_ENTRIES PROVIDED_
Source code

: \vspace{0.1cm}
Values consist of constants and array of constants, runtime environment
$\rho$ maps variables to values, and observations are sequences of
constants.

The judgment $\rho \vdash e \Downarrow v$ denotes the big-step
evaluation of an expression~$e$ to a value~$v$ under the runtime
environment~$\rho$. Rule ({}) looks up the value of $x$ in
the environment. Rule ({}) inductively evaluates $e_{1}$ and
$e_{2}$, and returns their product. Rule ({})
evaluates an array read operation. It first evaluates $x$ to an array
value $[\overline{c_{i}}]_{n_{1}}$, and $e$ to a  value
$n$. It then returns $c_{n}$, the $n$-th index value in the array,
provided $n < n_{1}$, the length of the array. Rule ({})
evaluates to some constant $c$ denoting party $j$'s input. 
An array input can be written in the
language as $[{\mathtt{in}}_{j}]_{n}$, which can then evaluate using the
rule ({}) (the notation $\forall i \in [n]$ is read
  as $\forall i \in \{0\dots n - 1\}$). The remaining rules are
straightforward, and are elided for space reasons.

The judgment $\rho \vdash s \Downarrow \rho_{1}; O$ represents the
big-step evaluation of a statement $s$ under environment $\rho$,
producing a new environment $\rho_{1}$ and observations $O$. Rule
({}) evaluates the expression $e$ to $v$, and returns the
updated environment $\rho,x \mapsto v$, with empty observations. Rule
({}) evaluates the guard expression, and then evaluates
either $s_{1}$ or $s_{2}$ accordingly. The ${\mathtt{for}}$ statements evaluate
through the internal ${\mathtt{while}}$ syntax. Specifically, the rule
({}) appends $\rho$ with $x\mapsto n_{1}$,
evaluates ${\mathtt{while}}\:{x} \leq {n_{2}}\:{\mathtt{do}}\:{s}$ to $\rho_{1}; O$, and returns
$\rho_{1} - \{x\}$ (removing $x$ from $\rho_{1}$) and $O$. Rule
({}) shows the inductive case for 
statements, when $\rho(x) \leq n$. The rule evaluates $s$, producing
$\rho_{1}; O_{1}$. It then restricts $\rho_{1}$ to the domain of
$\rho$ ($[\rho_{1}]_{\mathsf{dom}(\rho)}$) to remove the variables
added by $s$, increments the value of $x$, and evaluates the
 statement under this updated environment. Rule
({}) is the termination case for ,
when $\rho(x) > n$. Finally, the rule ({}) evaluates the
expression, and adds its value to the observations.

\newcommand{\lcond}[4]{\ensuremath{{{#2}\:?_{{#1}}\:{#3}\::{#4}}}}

_EXERCISE INSTRUCTIONS_
A single number is the answer: the number of lines in the entries that contain "evaluation".

_RESULT BELOW_
2